Please set down exactly the lines of the listing below from the line containing "Бесплатные спины и" through the line containing "бонусных раундах |", both lines included, leaving out all other lines.

Segment Start: DATA SECTION

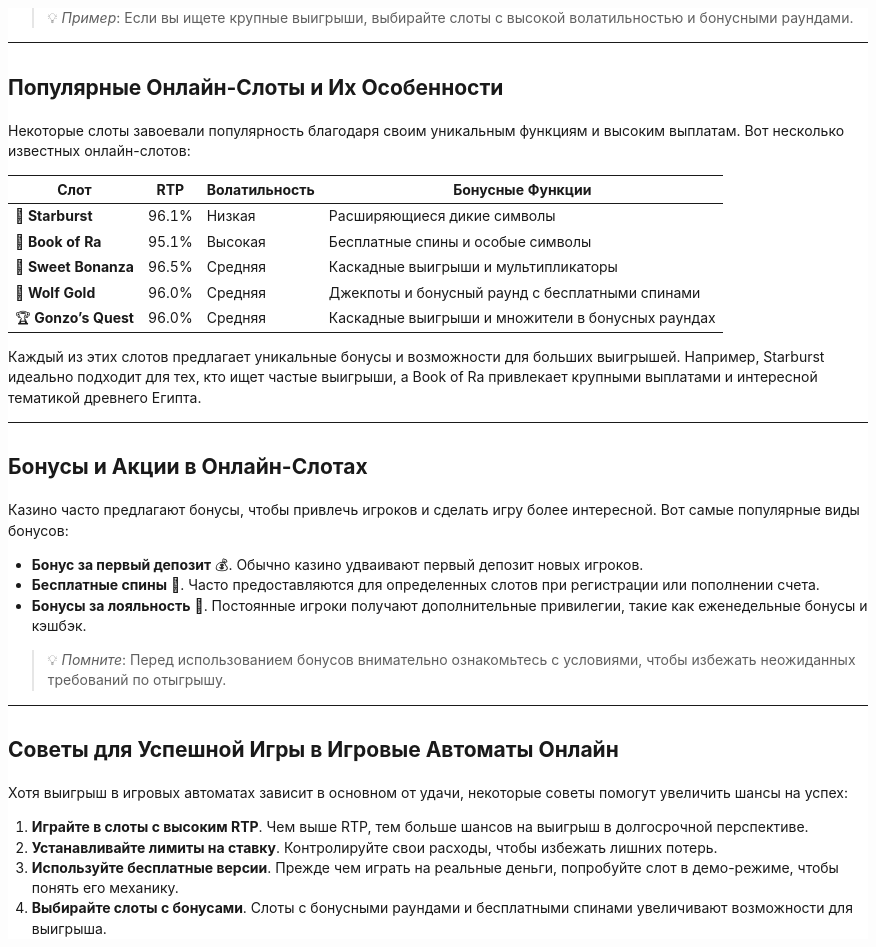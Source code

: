 > 💡 *Пример*: Если вы ищете крупные выигрыши, выбирайте слоты с высокой волатильностью и бонусными раундами.

---

## Популярные Онлайн-Слоты и Их Особенности

Некоторые слоты завоевали популярность благодаря своим уникальным функциям и высоким выплатам. Вот несколько известных онлайн-слотов:

| Слот                     | RTP    | Волатильность  | Бонусные Функции                             |
|--------------------------|--------|----------------|----------------------------------------------|
| 🌠 **Starburst**         | 96.1%  | Низкая         | Расширяющиеся дикие символы                  |
| 📖 **Book of Ra**        | 95.1%  | Высокая        | Бесплатные спины и особые символы            |
| 🎂 **Sweet Bonanza**     | 96.5%  | Средняя        | Каскадные выигрыши и мультипликаторы         |
| 🐺 **Wolf Gold**         | 96.0%  | Средняя        | Джекпоты и бонусный раунд с бесплатными спинами |
| 🏆 **Gonzo’s Quest**     | 96.0%  | Средняя        | Каскадные выигрыши и множители в бонусных раундах |

Каждый из этих слотов предлагает уникальные бонусы и возможности для больших выигрышей. Например, Starburst идеально подходит для тех, кто ищет частые выигрыши, а Book of Ra привлекает крупными выплатами и интересной тематикой древнего Египта.

---

## Бонусы и Акции в Онлайн-Слотах

Казино часто предлагают бонусы, чтобы привлечь игроков и сделать игру более интересной. Вот самые популярные виды бонусов:

- **Бонус за первый депозит** 💰. Обычно казино удваивают первый депозит новых игроков.
- **Бесплатные спины** 🎁. Часто предоставляются для определенных слотов при регистрации или пополнении счета.
- **Бонусы за лояльность** 🌟. Постоянные игроки получают дополнительные привилегии, такие как еженедельные бонусы и кэшбэк.

> 💡 *Помните*: Перед использованием бонусов внимательно ознакомьтесь с условиями, чтобы избежать неожиданных требований по отыгрышу.

---

## Советы для Успешной Игры в Игровые Автоматы Онлайн

Хотя выигрыш в игровых автоматах зависит в основном от удачи, некоторые советы помогут увеличить шансы на успех:

1. **Играйте в слоты с высоким RTP**. Чем выше RTP, тем больше шансов на выигрыш в долгосрочной перспективе.
2. **Устанавливайте лимиты на ставку**. Контролируйте свои расходы, чтобы избежать лишних потерь.
3. **Используйте бесплатные версии**. Прежде чем играть на реальные деньги, попробуйте слот в демо-режиме, чтобы понять его механику.
4. **Выбирайте слоты с бонусами**. Слоты с бонусными раундами и бесплатными спинами увеличивают возможности для выигрыша.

Segment End: DATA SECTION

■ WRITTEN ANSWER ■
| 📖 **Book of Ra**        | 95.1%  | Высокая        | Бесплатные спины и особые символы            |
| 🎂 **Sweet Bonanza**     | 96.5%  | Средняя        | Каскадные выигрыши и мультипликаторы         |
| 🐺 **Wolf Gold**         | 96.0%  | Средняя        | Джекпоты и бонусный раунд с бесплатными спинами |
| 🏆 **Gonzo’s Quest**     | 96.0%  | Средняя        | Каскадные выигрыши и множители в бонусных раундах |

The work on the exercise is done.